EXCERPT: [...] Free speech is under attack in three ways. First, repression by governments has increased. Several countries have reimposed cold-war controls or introduced new ones. [...] Second, a worrying number of non-state actors are enforcing censorship by assassination. [...] Third, the idea has spread that people and groups have a right not to be offended. This may sound innocuous. Politeness is a virtue, after all. But if I have a right not to be offended, that means someone must police what you say about me, or about the things I hold dear, such as my ethnic group, religion, or even political beliefs. Since offence is subjective, the power to police it is both vast and arbitrary.

Nevertheless, many students in America and Europe believe that someone should exercise it. Some retreat into the absolutism of identity politics, arguing that men have no right to speak about feminism nor whites to speak about slavery. Others have blocked thoughtful, well-known speakers [...] from being heard on campus. Concern for the victims of discrimination is laudable. And student protest is often, in itself, an act of free speech. But university is a place where students are supposed to learn how to think. That mission is impossible if uncomfortable ideas are off-limits. And protest can easily stray into preciousness: the University of California, for example, suggests that it is a racist “micro-aggression” to say that “America is a land of opportunity”, because it could be taken to imply that those who do not succeed have only themselves to blame.

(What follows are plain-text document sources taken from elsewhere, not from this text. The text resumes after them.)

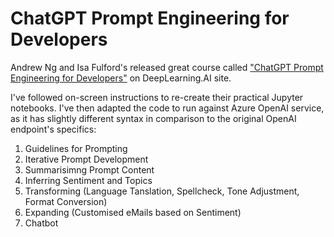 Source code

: # ChatGPT Prompt Engineering for Developers

Andrew Ng and Isa Fulford's released great course called ["ChatGPT Prompt Engineering for Developers"](https://www.deeplearning.ai/short-courses/chatgpt-prompt-engineering-for-developers/) on DeepLearning.AI site.

I've followed on-screen instructions to re-create their practical Jupyter notebooks. I've then adapted the code to run against Azure OpenAI service, as it has slightly different syntax in comparison to the original OpenAI endpoint's specifics:
1. Guidelines for Prompting
2. Iterative Prompt Development
3. Summarisimng Prompt Content
4. Inferring Sentiment and Topics
5. Transforming (Language Tanslation, Spellcheck, Tone Adjustment, Format Conversion)
6. Expanding (Customised eMails based on Sentiment)
7. Chatbot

Intolerance among Western liberals also has wholly unintended consequences. Even despots know that locking up mouthy but non-violent dissidents is disreputable. Nearly all countries have laws that protect freedom of speech. So authoritarians are always looking out for respectable-sounding excuses to trample on it. [...] The threat to free speech on Western campuses is very different from that faced by atheists in Afghanistan or democrats in China. But when progressive thinkers agree that offensive words should be censored, it helps authoritarian regimes to justify their own much harsher restrictions and intolerant religious groups their violence.

One strongman who has enjoyed tweaking the West for hypocrisy is Recep Tayyip Erdogan, president of Turkey. At home, he will tolerate no insults to his person, faith or policies. Abroad, he demands the same courtesy [...] In March a German comedian recited a satirical poem about him “shagging goats and oppressing minorities” (only the more serious charge is true). Mr Erdogan invoked an old, neglected German law against insulting foreign heads of state. Amazingly, Angela Merkel, the German chancellor, has let the prosecution proceed. Even more amazingly, nine other European countries still have similar laws, and 13 bar insults against their own head of state.

Opinion polls reveal that in many countries support for free speech is lukewarm and conditional. If words are upsetting, people would rather the government or some other authority made the speaker shut up. [...] So it is worth spelling out why free expression is the bedrock of all liberties. Free speech is the best defence against bad government. [...] In all areas of life, free debate sorts good ideas from bad ones. Science cannot develop unless old certainties are queried. Taboos are the enemy of understanding. When China’s government orders economists to offer optimistic forecasts, it guarantees that its own policymaking will be ill-informed. When American social-science faculties hire only left-wing professors, their research deserves to be taken less seriously.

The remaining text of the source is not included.